Adding security questions that even your closest friend and family wouldn’t guess will be a good move.
Remember, passwords are your baseline protection. Once the hacker acquires it, and you’re adopting it to all of your accounts, then your accounts are at high risk of getting compromised.
Add a Secret Code or Pin
Even if the hacker already has a lot of your information, if they don’t crack the secret code or pin, they will not be able to move forward to their plan.
Just as you can put two-factor authentication on your social media and financial accounts, 2FA in emails are also possible. So, you need to put 2FA to your email, giving you a quadruple layer of protection.
It would be better if you will connect your parent’s email, your dad’s, cousin’s, or anyone you trust in your email account’s authentication.
Generally speaking, email addresses that are connected to your social media and financial accounts are so important. Yet, it is so easy for hackers to access them.
If you visit the website Have I Been Pwned, you will be able to see the data breaches that took place in your email account in the past. The hackers could take advantage of this breach information to get into your email.
Most often than not, people use almost the same account password that they used with their emails. For instance, you’ve signed up to a site called Animal Jam, and it suffered a data breach including your password.
Hackers could log in to your email account through their gathered data if you are using the same one just as your Animal Jam account.
Ensure that before hackers could completely execute their SIM swapping scheme, there will be an email confirmation that will be sent before switching it over. If they don’t have access to your email, their action will be futile.
Face/Touch ID Authentication
Face, or fingerprint authentication is not available, but you must make use of these two-factor biometrics whenever possible.
If you have such a feature, make sure that you set up facial recognition or fingerprint reader as a requirement to log in. Remember, even hackers who acquired your phone number through a SIM swap will never be able to imitate your biometric data.
Hardware Wallets
The best and well-proven way to protect your cryptocurrencies against hackers is by using a hardware wallet.
The digital currencies themselves can never be stores inside the hardware wallet.
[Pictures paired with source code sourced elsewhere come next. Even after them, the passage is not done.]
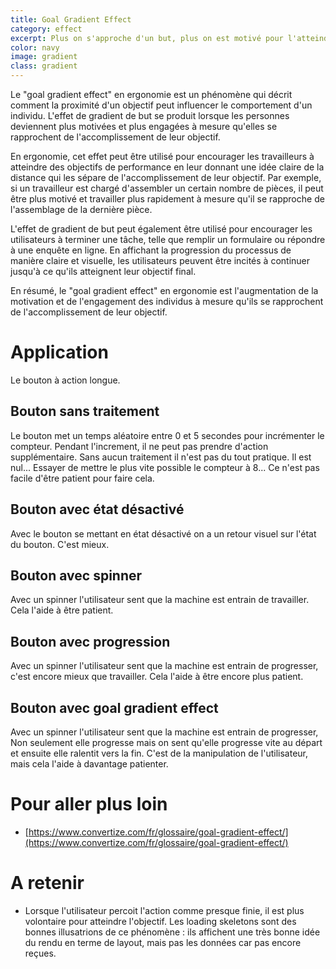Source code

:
 ```yaml
---
title: Goal Gradient Effect
category: effect
excerpt: Plus on s'approche d'un but, plus on est motivé pour l'atteindre.
color: navy
image: gradient
class: gradient
---
```


Le "goal gradient effect" en ergonomie est un phénomène qui décrit comment la
proximité d'un objectif peut influencer le comportement d'un individu. L'effet
de gradient de but se produit lorsque les personnes deviennent plus motivées et
plus engagées à mesure qu'elles se rapprochent de l'accomplissement de leur
objectif.

En ergonomie, cet effet peut être utilisé pour encourager les travailleurs à
atteindre des objectifs de performance en leur donnant une idée claire de la
distance qui les sépare de l'accomplissement de leur objectif. Par exemple, si
un travailleur est chargé d'assembler un certain nombre de pièces, il peut être
plus motivé et travailler plus rapidement à mesure qu'il se rapproche de
l'assemblage de la dernière pièce.

L'effet de gradient de but peut également être utilisé pour encourager les
utilisateurs à terminer une tâche, telle que remplir un formulaire ou répondre à
une enquête en ligne. En affichant la progression du processus de manière claire
et visuelle, les utilisateurs peuvent être incités à continuer jusqu'à ce qu'ils
atteignent leur objectif final.

En résumé, le "goal gradient effect" en ergonomie est l'augmentation de la
motivation et de l'engagement des individus à mesure qu'ils se rapprochent de
l'accomplissement de leur objectif.

# Application

Le bouton à action longue.

## Bouton sans traitement

Le bouton met un temps aléatoire entre 0 et 5 secondes pour incrémenter le compteur. Pendant l'increment, il ne peut pas prendre d'action supplémentaire. Sans aucun traitement il n'est pas du tout pratique. Il est nul...
Essayer de mettre le plus vite possible le compteur à 8... Ce n'est pas facile d'être patient pour faire cela.

<div class="btn1"></div>

## Bouton avec état désactivé

Avec le bouton se mettant en état désactivé on a un retour visuel sur l'état du bouton. C'est mieux.

<div class="btn2"></div>

## Bouton avec spinner

Avec un spinner l'utilisateur sent que la machine est entrain de travailler. Cela l'aide à être patient.

<div class="btn3"></div>

## Bouton avec progression

Avec un spinner l'utilisateur sent que la machine est entrain de progresser, c'est encore mieux que travailler. Cela l'aide à être encore plus patient.

<div class="btn4"></div>

## Bouton avec goal gradient effect

Avec un spinner l'utilisateur sent que la machine est entrain de progresser,
Non seulement elle progresse mais on sent qu'elle progresse vite au départ et ensuite elle ralentit vers la fin.
C'est de la manipulation de l'utilisateur, mais cela l'aide à davantage patienter.

<div class="btn5"></div>

# Pour aller plus loin

- [https://www.convertize.com/fr/glossaire/goal-gradient-effect/](https://www.convertize.com/fr/glossaire/goal-gradient-effect/)

# A retenir

- Lorsque l'utilisateur percoit l'action comme presque finie, il est plus volontaire pour atteindre l'objectif. Les loading skeletons sont des bonnes illusatrions de ce phénomène : ils affichent une très bonne idée du rendu en terme de layout, mais pas les données car pas encore reçues.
They will always be tied within the blockchain ecosystem. So, people have thought of ways on how to secure cryptocurrency away from hackers.
A hardware wallet offers strong security and utility for cryptocurrencies by providing a small USB-like device that puts the private keys offline. This provides tight security against online attacks on the owner’s crypto holdings.
The primary job of the hardware wallet is to keep the private key, serving as a lock to close and open the blockchain address where the cryptocurrencies actually reside.
Hardware wallets like Trezor and Ledger can be connected to MetaMask, which you can use to participate in DeFi. There are quite a lot of cryptocurrency wallets to choose from aside from the two mentioned.